Here again our answer was confusing, since in fact PBS was replaced by phosphate buffer in the text. To make the point clear, the composition of the used buffer was given precisely in the experimental section as requested by the reviewer.
- Figure 4. Label the spectra from top to bottom and indicate which spectrum is wich in the figure caption.
We decided that indicating the components of the pile of changing spectra directly on the figure was an easier means to identifying and comparing them visually than labelling the spectra in one way or another and then looking to the caption. So nothing was changed.
This is correct. The spectra were already labeled
- Interestingly enough, there is no description of thin layer chromatography results when analyzing the reacting mixture and products.
We are very sorry but we did not catch the interest of TLC analysis at the level of the reaction mixture. On the other hand, the recovered monomer was purified by recrystallization and it showed sharp melting peak by DSC. Furthermore, the copolymerization, for which purity is important, proceeded nicely. So, TLC was not considered as necessary.
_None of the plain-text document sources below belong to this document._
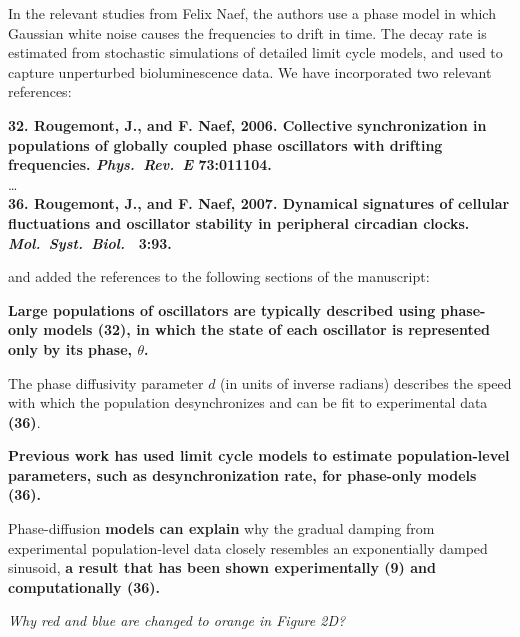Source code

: \documentclass[11pt, letterpaper]{article}
\newenvironment{reviewer}{\itshape\color{gray}}{}
\newenvironment{manuscript}[1]{\begin{center}\begin{tcolorbox}[colback=green!5!white,colframe=green!75!black,width=0.8\textwidth,title={#1},breakable,fonttitle=\bfseries]}{\end{tcolorbox}\end{center}}
\begin{document}
In the relevant studies from Felix Naef, the authors use a phase model in which Gaussian white noise causes the frequencies to drift in time.
The decay rate is estimated from stochastic simulations of detailed limit cycle models, and used to capture unperturbed bioluminescence data.
We have incorporated two relevant references:

\begin{manuscript}{Page 21}
{\bfseries
32. Rougemont, J., and F. Naef, 2006. Collective synchronization in populations
of globally coupled phase oscillators with drifting frequencies. {\itshape Phys.\ Rev.\ E} 73:011104.\\}
\dots\\
{\bfseries
  36. Rougemont, J., and F. Naef, 2007. Dynamical signatures of cellular fluctuations and oscillator stability in peripheral circadian clocks. {\itshape Mol.\ Syst.\ Biol.\ } 3:93. }
\end{manuscript}

and added the references to the following sections of the manuscript:

\begin{manuscript}{Page 5}
\bfseries
Large populations of oscillators are typically described using phase-only models (32), in which the state of each oscillator is represented only by its phase, $\theta$.
\end{manuscript}
\begin{manuscript}{Page 6}
The phase diffusivity parameter $d$ (in units of inverse radians) describes the speed with which the population desynchronizes and can be fit to experimental data {\bfseries (36)}.
\end{manuscript}
\begin{manuscript}{Page 11}
\bfseries
Previous work has used limit cycle models to estimate population-level parameters, such as desynchronization rate, for phase-only models (36).
\end{manuscript}
\begin{manuscript}{Page 12}
  Phase-diffusion {\bfseries models can explain} why the gradual damping from experimental population-level data closely resembles an exponentially damped sinusoid, {\bfseries a result that has been shown experimentally (9) and computationally (36).}
\end{manuscript}

\begin{reviewer}
Why red and blue are changed to orange in Figure 2D? 
\end{reviewer}
 
\end{document}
But it would have given readers an idea of the yields expected if they wanted to reproduce the results.
We are sorry but we only know TLC as means to verify purity (provided that a suitable mobile phase is found). We do not know how to use this technique to determine yields. This is the reason why a yield determined by weighting was indicated after purification and DSC control at the end of NALALA synthesis, and yields for the different polymers were indicated in Table 1 using the same method after dialysis and drying.
Reviewer 3 Report
Although Authors agree with my comments from the academic point of view they argued that it is not necessary to perform the experiments needed to improve the quality of the paper. Anyway the paper could be published in its revised version.
Author Response
We thank the reviewer very much for his understanding of our strategy.